京都新聞 / 2024年8月30日 16時5分

 スポーツを通して多様性を認め合う機会としたい。

 パリ・パラリンピックが開幕した。障害者、健常者の分け隔てがない「共生社会」の実現をテーマに、12日間の日程で、史上最多となる167カ国・地域と難民選手団の計4400人が22競技549種目に参加する。

 日本からは海外の大会では最多の175選手が出場する。京都府、滋賀県からは、5大会連続出場で金メダル連覇を目指す競泳の木村敬一選手や、初出場する陸上の福永凌太選手らゆかりの14人が参加する。声援を送りたい。

 開会式では軍事侵攻に苦しむウクライナをはじめ、パレスチナ、難民選手団の選手が登場すると大きな拍手が起こった。第2次世界大戦の負傷兵士のリハビリ目的で開いたスポーツ大会が起源だが、今も世界で紛争はやまない。なおさらに平和の意義が問われよう。

 パラ大会を機に、障害者スポーツは広く知られつつある。「ボッチャ」は東京大会で個人の金メダリストも誕生し、一躍人気となった。重度障害者向けに考案されたが、障害に関係なく楽しめると実際に親しむ裾野が広がっている。日本福祉大の調査では14年に1.9%だった認知度は、東京大会の21年には46.2%に上がった。

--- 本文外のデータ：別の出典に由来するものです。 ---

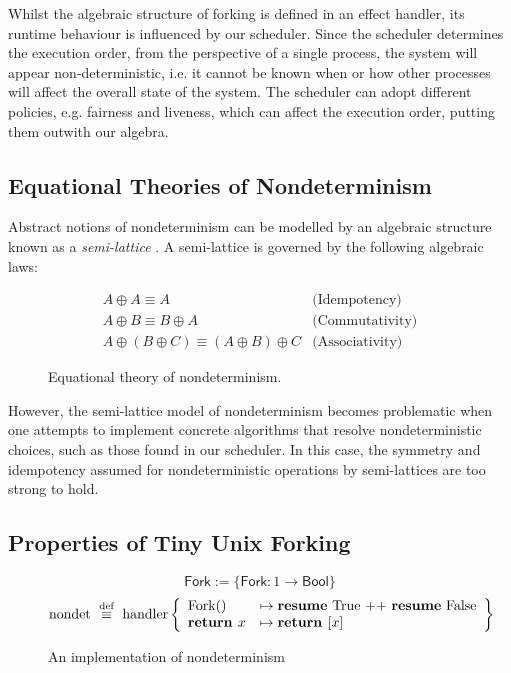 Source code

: \documentclass[logo,bsc,singlespacing,parskip]{infthesis}
\begin{document}
Whilst the algebraic structure of forking is defined in an effect handler, its runtime behaviour is influenced by our scheduler. Since the scheduler determines the execution order, from the perspective of a single process, the system will appear non-deterministic, i.e. it cannot be known when or how other processes will affect the overall state of the system. The scheduler can adopt different policies, e.g. fairness and liveness, which can affect the execution order, putting them outwith our algebra.


\subsection{Equational Theories of Nondeterminism}
Abstract notions of nondeterminism can be modelled by an algebraic structure known as a \textit{semi-lattice} \cite{Pretnar:2010}. A semi-lattice is governed by the following algebraic laws:

\begin{figure}[H]
\centering
\[
\begin{array}{ll}
  A \oplus A \equiv A & \text{(Idempotency)} \\
  A \oplus B \equiv B \oplus A & \text{(Commutativity)} \\
  A \oplus (B \oplus C) \equiv (A \oplus B) \oplus C & \text{(Associativity)}
\end{array}
\]
\caption{%
  Equational theory of nondeterminism.
}
\end{figure}



However, the semi-lattice model of nondeterminism becomes problematic when one attempts to implement concrete algorithms that resolve nondeterministic choices, such as those found in our scheduler. In this case, the symmetry and idempotency assumed for nondeterministic operations by semi-lattices are too strong to hold.



\subsection{Properties of Tiny Unix Forking}


\begin{figure}[H]
\centering
\[
\mathsf{Fork} := \{ \mathsf{Fork} : 1 \rightarrow \mathsf{Bool} \}
\]
\vspace{-1em}
\[
\text{nondet} \ \overset{\text{def}}{\equiv} \ \text{handler} \left\{
\begin{array}{ll}
\text{Fork}() &\mapsto \text{\textbf{resume} True ++ \textbf{resume} False} \\
\textbf{return } x &\mapsto \textbf{return } [x]
\end{array}
\right\}
\]
\caption{An implementation of nondeterminism}
\label{nondetImplementation}
\end{figure}
\end{document}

 一方で東京以降、スポンサーから撤退する企業もあり、国や日本財団パラスポーツサポートセンターに財源を頼る競技団体が目立つ。射撃や車いすフェンシングなど9団体は昨年、スポンサー獲得や普及で協力する事業を始めたが、成果はこれからだ。

 共同通信社が全国の都道府県、市区町村の首長に実施した障害者スポーツに関するアンケートでは、普及に必要な課題として、「体験や情報発信」が約6割を占めた。続いて「利用しやすい施設の整備」や「指導員やボランティアの増加」が約2割だった。

 障害のあるなしにかかわらず、誰でもスポーツを楽しめるような環境づくりが欠かせない。自治体は競技団体とも連携し、取り組みを強化してほしい。

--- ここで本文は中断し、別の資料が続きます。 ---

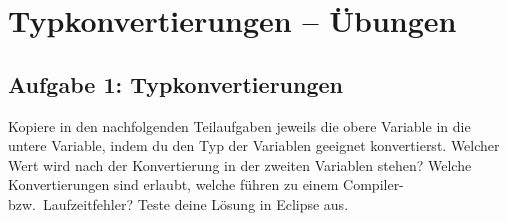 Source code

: \clearpage

\rehead[]{\textcolor{lightblue}{AvHG, Inf, My}}
\lohead[]{\textcolor{lightblue}{AvHG, Inf, My}}

\section{Typkonvertierungen -- Übungen \tagZusatz \tagLK}

\subsection{Aufgabe 1: Typkonvertierungen}

Kopiere in den nachfolgenden Teilaufgaben jeweils die obere Variable in die
untere Variable, indem du den Typ der Variablen geeignet konvertierst. Welcher
Wert wird nach der Konvertierung in der zweiten Variablen stehen? Welche
Konvertierungen sind erlaubt, welche führen zu einem Compiler- bzw.\
Laufzeitfehler? Teste deine Lösung in Eclipse aus.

 4月に施行された改正障害者差別解消法では、障害者への「合理的配慮」を義務付ける対象が、国や自治体から民間事業者に広げられた。さまざまな見直しや工夫が進みつつある。

 パラリンピックだけでなく、聴覚障害者や知的障害のある人による国際大会もある。スポーツにとどまらない居場所にも目を向け、バリアフリー社会の実現へとつなげたい。